Insulter un salarié de PD n’est pas grave
Le 8 avril 2016Ouf, j’ai cru un court instant que « pédé » pouvait être un « gros-mot-phobe ». Heureusement que le Conseil de Prud’hommes de Paris (CPH) est venu secourir l’homme intellectuellement désœuvré que je suis. Le CPH en envoyant ce message, cherchait sans nul doute à rassurer les homophobes à l’image d’une affaire analogue qui s’était déroulée en 1994 (arrêt de la Cour d’Appel de Versailles) ; insulter un salarié de PD n’est pas grave, enfin plus en 2016, il s'agirait juste d'une simple injure… Puis, il est vrai qu’envoyer un SMS (même indirectement) pour un responsable d’un salon de coiffure pour se plaindre d’un soi-disant salarié inefficace (en période d’essai de surcroit) en le désignant comme une tarlouze, une fiotte, une lopette…, semble ici, révéler une forme normale de management.

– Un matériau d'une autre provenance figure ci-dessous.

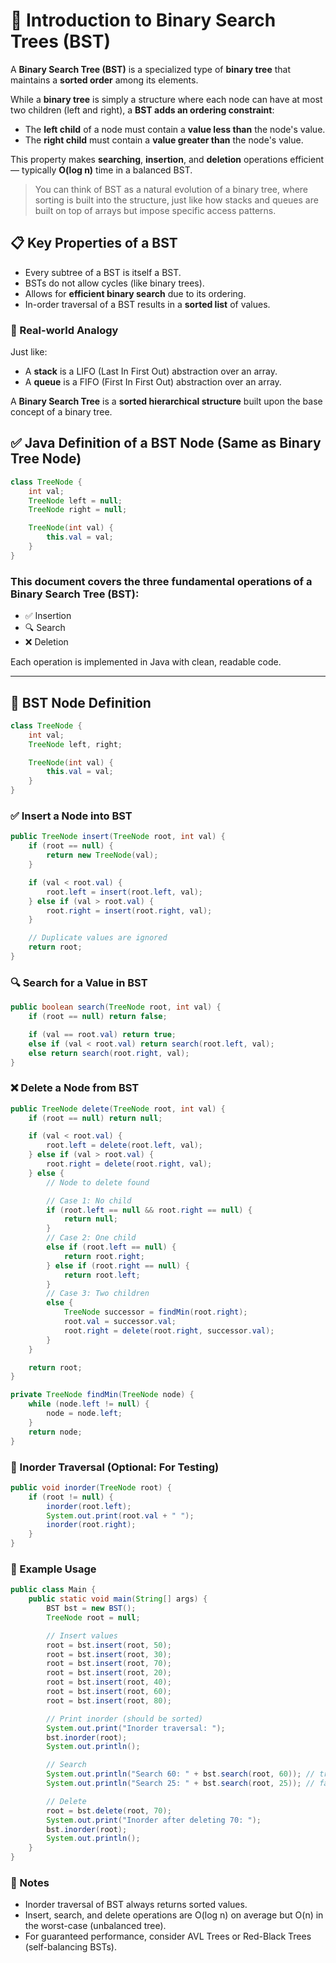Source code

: # 🌲 Introduction to Binary Search Trees (BST)

A **Binary Search Tree (BST)** is a specialized type of **binary tree** that maintains a **sorted order** among its elements.

While a **binary tree** is simply a structure where each node can have at most two children (left and right), a **BST adds an ordering constraint**:

- The **left child** of a node must contain a **value less than** the node's value.
- The **right child** must contain a **value greater than** the node's value.

This property makes **searching**, **insertion**, and **deletion** operations efficient — typically **O(log n)** time in a balanced BST.

> You can think of BST as a natural evolution of a binary tree, where sorting is built into the structure, just like how stacks and queues are built on top of arrays but impose specific access patterns.

## 📋 Key Properties of a BST

- Every subtree of a BST is itself a BST.
- BSTs do not allow cycles (like binary trees).
- Allows for **efficient binary search** due to its ordering.
- In-order traversal of a BST results in a **sorted list** of values.

### 📌 Real-world Analogy

Just like:

- A **stack** is a LIFO (Last In First Out) abstraction over an array.
- A **queue** is a FIFO (First In First Out) abstraction over an array.

A **Binary Search Tree** is a **sorted hierarchical structure** built upon the base concept of a binary tree.

## ✅ Java Definition of a BST Node (Same as Binary Tree Node)

```java
class TreeNode {
    int val;
    TreeNode left = null;
    TreeNode right = null;

    TreeNode(int val) {
        this.val = val;
    }
}
```

### This document covers the three fundamental operations of a **Binary Search Tree (BST)**:

- ✅ Insertion
- 🔍 Search
- ❌ Deletion

Each operation is implemented in Java with clean, readable code.

---

## 📘 BST Node Definition

```java
class TreeNode {
    int val;
    TreeNode left, right;

    TreeNode(int val) {
        this.val = val;
    }
}
```

### ✅ Insert a Node into BST

```java
public TreeNode insert(TreeNode root, int val) {
    if (root == null) {
        return new TreeNode(val);
    }

    if (val < root.val) {
        root.left = insert(root.left, val);
    } else if (val > root.val) {
        root.right = insert(root.right, val);
    }

    // Duplicate values are ignored
    return root;
}
```

### 🔍 Search for a Value in BST

```java
public boolean search(TreeNode root, int val) {
    if (root == null) return false;

    if (val == root.val) return true;
    else if (val < root.val) return search(root.left, val);
    else return search(root.right, val);
}
```

### ❌ Delete a Node from BST

```java
public TreeNode delete(TreeNode root, int val) {
    if (root == null) return null;

    if (val < root.val) {
        root.left = delete(root.left, val);
    } else if (val > root.val) {
        root.right = delete(root.right, val);
    } else {
        // Node to delete found

        // Case 1: No child
        if (root.left == null && root.right == null) {
            return null;
        }
        // Case 2: One child
        else if (root.left == null) {
            return root.right;
        } else if (root.right == null) {
            return root.left;
        }
        // Case 3: Two children
        else {
            TreeNode successor = findMin(root.right);
            root.val = successor.val;
            root.right = delete(root.right, successor.val);
        }
    }

    return root;
}

private TreeNode findMin(TreeNode node) {
    while (node.left != null) {
        node = node.left;
    }
    return node;
}
```

### 🔁 Inorder Traversal (Optional: For Testing)

```java
public void inorder(TreeNode root) {
    if (root != null) {
        inorder(root.left);
        System.out.print(root.val + " ");
        inorder(root.right);
    }
}
```

### 🧪 Example Usage

```java
public class Main {
    public static void main(String[] args) {
        BST bst = new BST();
        TreeNode root = null;

        // Insert values
        root = bst.insert(root, 50);
        root = bst.insert(root, 30);
        root = bst.insert(root, 70);
        root = bst.insert(root, 20);
        root = bst.insert(root, 40);
        root = bst.insert(root, 60);
        root = bst.insert(root, 80);

        // Print inorder (should be sorted)
        System.out.print("Inorder traversal: ");
        bst.inorder(root);
        System.out.println();

        // Search
        System.out.println("Search 60: " + bst.search(root, 60)); // true
        System.out.println("Search 25: " + bst.search(root, 25)); // false

        // Delete
        root = bst.delete(root, 70);
        System.out.print("Inorder after deleting 70: ");
        bst.inorder(root);
        System.out.println();
    }
}
```

### 🧠 Notes

- Inorder traversal of BST always returns sorted values.
- Insert, search, and delete operations are O(log n) on average but O(n) in the worst-case (unbalanced tree).
- For guaranteed performance, consider AVL Trees or Red-Black Trees (self-balancing BSTs).
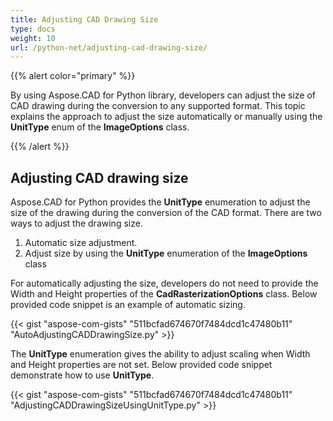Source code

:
 ```yaml
---
title: Adjusting CAD Drawing Size
type: docs
weight: 10
url: /python-net/adjusting-cad-drawing-size/
---
```


{{% alert color="primary" %}}

By using Aspose.CAD for Python library, developers can adjust the size of CAD drawing during the conversion to any supported format. This topic explains the approach to adjust the size automatically or manually using the **UnitType** enum of the **ImageOptions** class.

{{% /alert %}}

## **Adjusting CAD drawing size**

Aspose.CAD for Python provides the **UnitType** enumeration to adjust the size of the drawing during the conversion of the CAD format. There are two ways to adjust the drawing size.

1. Automatic size adjustment.
1. Adjust size by using the **UnitType** enumeration of the **ImageOptions** class

For automatically adjusting the size, developers do not need to provide the Width and Height properties of the **CadRasterizationOptions** class. Below provided code snippet is an example of automatic sizing.

{{< gist "aspose-com-gists" "511bcfad674670f7484dcd1c47480b11" "AutoAdjustingCADDrawingSize.py" >}}

The **UnitType** enumeration gives the ability to adjust scaling when Width and Height properties are not set. Below provided code snippet demonstrate how to use **UnitType**.

{{< gist "aspose-com-gists" "511bcfad674670f7484dcd1c47480b11" "AdjustingCADDrawingSizeUsingUnitType.py" >}}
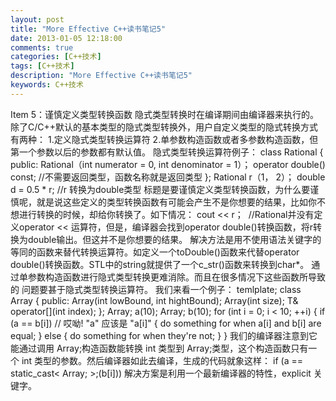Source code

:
 ```yaml
---
layout: post
title: "More Effective C++读书笔记5"
date: 2013-01-05 12:18:00 
comments: true
categories: [C++技术]
tags: [C++技术]
description: "More Effective C++读书笔记5"
keywords: C++技术
---
```


  Item 5：谨慎定义类型转换函数
   隐式类型转换时在编译期间由编译器来执行的。除了C/C++默认的基本类型的隐式类型转换外，用户自定义类型的隐式转换方式有两种：
    1.定义隐式类型转换运算符
     2.单参数构造函数或者多参数构造函数，但第一个参数以后的参数都有默认值。
       隐式类型转换运算符例子：
        class Rational
{
public:
    Rational（int numerator = 0, int denominator = 1）；
    operator double() const;   //不需要返回类型，函数名称就是返回类型
};
Rational r（1， 2）；
double d = 0.5 * r; //r 转换为double类型
          标题是要谨慎定义类型转换函数，为什么要谨慎呢，就是说这些定义的类型转换函数有可能会产生不是你想要的结果，比如你不想进行转换的时候，却给你转换了。如下情况：
           cout << r；  //Rational并没有定义operator << 运算符，但是，编译器会找到operator double()转换函数，将r转换为double输出。但这并不是你想要的结果。
            解决方法是用不使用语法关键字的等同的函数来替代转换运算符。如定义一个toDouble()函数来代替operator double()转换函数。STL中的string就提供了一个c_str()函数来转换到char*。
              通过单参数构造函数进行隐式类型转换更难消除。而且在很多情况下这些函数所导致的
               问题要甚于隐式类型转换运算符。
                我们来看一个例子：
                 temlplate<typename T>;
class Array
{
public:
    Array(int lowBound, int hightBound);
    Array(int size);
    T& operator[](int index);
};
Array<int>; a(10);
Array<int>; b(10);
for (int i = 0; i < 10; ++i)
{
    if (a == b[i]) // 哎呦! "a" 应该是 "a[i]"
    {
        do something for when
        a[i] and b[i] are equal;
    }
    else
    {
        do something for when they're not;
    }
}
                  我们的编译器注意到它能通过调用 Array<int>;构造函数能转换 int 类型到 Array<int>;类型，这个构造函数只有一个 int 类型的参数。然后编译器如此去编译，生成的代码就象这样：
                   if (a == static_cast< Array<int>; >;(b[i]))
                     解决方案是利用一个最新编译器的特性，explicit 关键字。
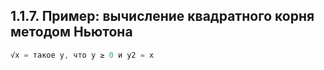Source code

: ## 1.1.7. Пример: вычисление квадратного корня методом Ньютона

```js
√x = такое y, что y ≥ 0 и y2 = x
```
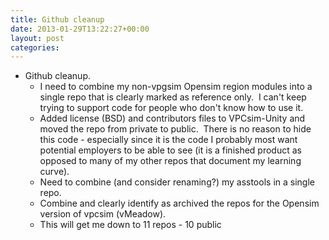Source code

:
 ```yaml
---
title: Github cleanup
date: 2013-01-29T13:22:27+00:00
layout: post
categories:
---
```

  * Github cleanup.
      * I need to combine my non-vpgsim Opensim region modules into a single repo that is clearly marked as reference only.  I can't keep trying to support code for people who don't know how to use it.
      * Added license (BSD) and contributors files to VPCsim-Unity and moved the repo from private to public.  There is no reason to hide this code - especially since it is the code I probably most want potential employers to be able to see (it is a finished product as opposed to many of my other repos that document my learning curve).
      * Need to combine (and consider renaming?) my asstools in a single repo.
      * Combine and clearly identify as archived the repos for the Opensim version of vpcsim (vMeadow).
      * This will get me down to 11 repos - 10 public
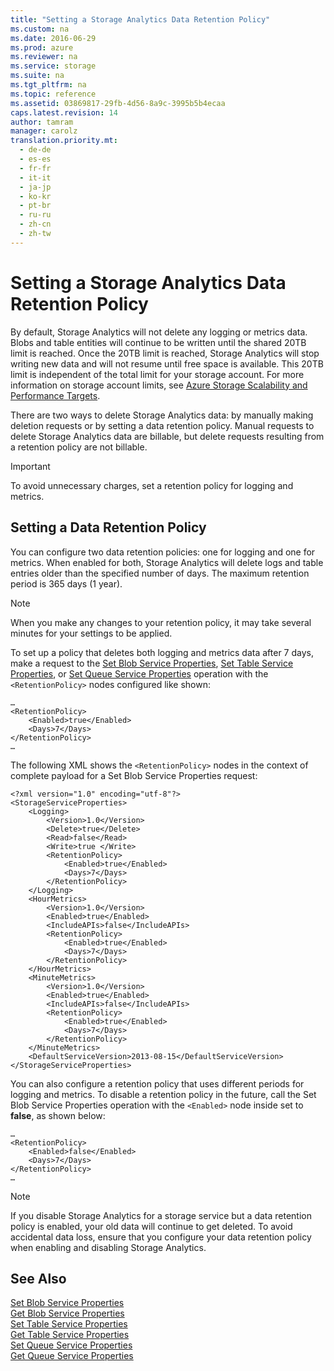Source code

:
 ```yaml
---
title: "Setting a Storage Analytics Data Retention Policy"
ms.custom: na
ms.date: 2016-06-29
ms.prod: azure
ms.reviewer: na
ms.service: storage
ms.suite: na
ms.tgt_pltfrm: na
ms.topic: reference
ms.assetid: 03869817-29fb-4d56-8a9c-3995b5b4ecaa
caps.latest.revision: 14
author: tamram
manager: carolz
translation.priority.mt: 
  - de-de
  - es-es
  - fr-fr
  - it-it
  - ja-jp
  - ko-kr
  - pt-br
  - ru-ru
  - zh-cn
  - zh-tw
---
```

# Setting a Storage Analytics Data Retention Policy
By default, Storage Analytics will not delete any logging or metrics data. Blobs and table entities will continue to be written until the shared 20TB limit is reached. Once the 20TB limit is reached, Storage Analytics will stop writing new data and will not resume until free space is available. This 20TB limit is independent of the total limit for your storage account. For more information on storage account limits, see [Azure Storage Scalability and Performance Targets](/azure/storage/storage-scalability-targets).  
  
 There are two ways to delete Storage Analytics data: by manually making deletion requests or by setting a data retention policy. Manual requests to delete Storage Analytics data are billable, but delete requests resulting from a retention policy are not billable.  
  
> [!IMPORTANT]
>  To avoid unnecessary charges, set a retention policy for logging and metrics.  
  
## Setting a Data Retention Policy  
 You can configure two data retention policies: one for logging and one for metrics. When enabled for both, Storage Analytics will delete logs and table entries older than the specified number of days. The maximum retention period is 365 days (1 year).  
  
> [!NOTE]
>  When you make any changes to your retention policy, it may take several minutes for your settings to be applied.  
  
 To set up a policy that deletes both logging and metrics data after 7 days, make a request to the [Set Blob Service Properties](../fileservices/Set-Blob-Service-Properties.md), [Set Table Service Properties](../fileservices/Set-Table-Service-Properties.md), or [Set Queue Service Properties](../fileservices/Set-Queue-Service-Properties.md) operation with the `<RetentionPolicy>` nodes configured like shown:  
  
```  
…  
<RetentionPolicy>  
    <Enabled>true</Enabled>  
    <Days>7</Days>  
</RetentionPolicy>  
…  
```  
  
 The following XML shows the `<RetentionPolicy>` nodes in the context of complete payload for a Set Blob Service Properties request:  
  
```  
<?xml version="1.0" encoding="utf-8"?>  
<StorageServiceProperties>  
    <Logging>  
        <Version>1.0</Version>  
        <Delete>true</Delete>  
        <Read>false</Read>  
        <Write>true </Write>  
        <RetentionPolicy>  
            <Enabled>true</Enabled>  
            <Days>7</Days>  
        </RetentionPolicy>  
    </Logging>  
    <HourMetrics>  
        <Version>1.0</Version>  
        <Enabled>true</Enabled>  
        <IncludeAPIs>false</IncludeAPIs>  
        <RetentionPolicy>  
            <Enabled>true</Enabled>  
            <Days>7</Days>  
        </RetentionPolicy>  
    </HourMetrics>  
    <MinuteMetrics>  
        <Version>1.0</Version>  
        <Enabled>true</Enabled>  
        <IncludeAPIs>false</IncludeAPIs>  
        <RetentionPolicy>  
            <Enabled>true</Enabled>  
            <Days>7</Days>  
        </RetentionPolicy>  
    </MinuteMetrics>  
    <DefaultServiceVersion>2013-08-15</DefaultServiceVersion>  
</StorageServiceProperties>  
```  
  
 You can also configure a retention policy that uses different periods for logging and metrics. To disable a retention policy in the future, call the Set Blob Service Properties operation with the `<Enabled>` node inside set to **false**, as shown below:  
  
```  
…  
<RetentionPolicy>  
    <Enabled>false</Enabled>  
    <Days>7</Days>  
</RetentionPolicy>  
…  
```  
  
> [!NOTE]
>  If you disable Storage Analytics for a storage service but a data retention policy is enabled, your old data will continue to get deleted. To avoid accidental data loss, ensure that you configure your data retention policy when enabling and disabling Storage Analytics.  
  
## See Also  
 [Set Blob Service Properties](../fileservices/Set-Blob-Service-Properties.md)   
 [Get Blob Service Properties](../fileservices/Get-Blob-Service-Properties.md)   
 [Set Table Service Properties](../fileservices/Set-Table-Service-Properties.md)   
 [Get Table Service Properties](../fileservices/Get-Table-Service-Properties.md)   
 [Set Queue Service Properties](../fileservices/Set-Queue-Service-Properties.md)   
 [Get Queue Service Properties](../fileservices/Get-Queue-Service-Properties.md)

Oui, il existe aussi des synonymes de « PD » et il est fort probable que ces derniers soient finalement considérés dans l’avenir comme des mots respectables dans ce nouveau langage courant et décomplexé ! C’est vrai, il s’agit juste d’une façon très aimable quoique peu injurieuse de désigner une personne en fonction de son orientation sexuelle. C’est plus court en outre de dire pédé que pédéraste.
Selon le Larousse, rappelons-nous que ce terme est employé en réalité pour désigner un homme homosexuel comme étant également un pédophile. L’étymologie de « PD » conduit donc à un amalgame outrageant.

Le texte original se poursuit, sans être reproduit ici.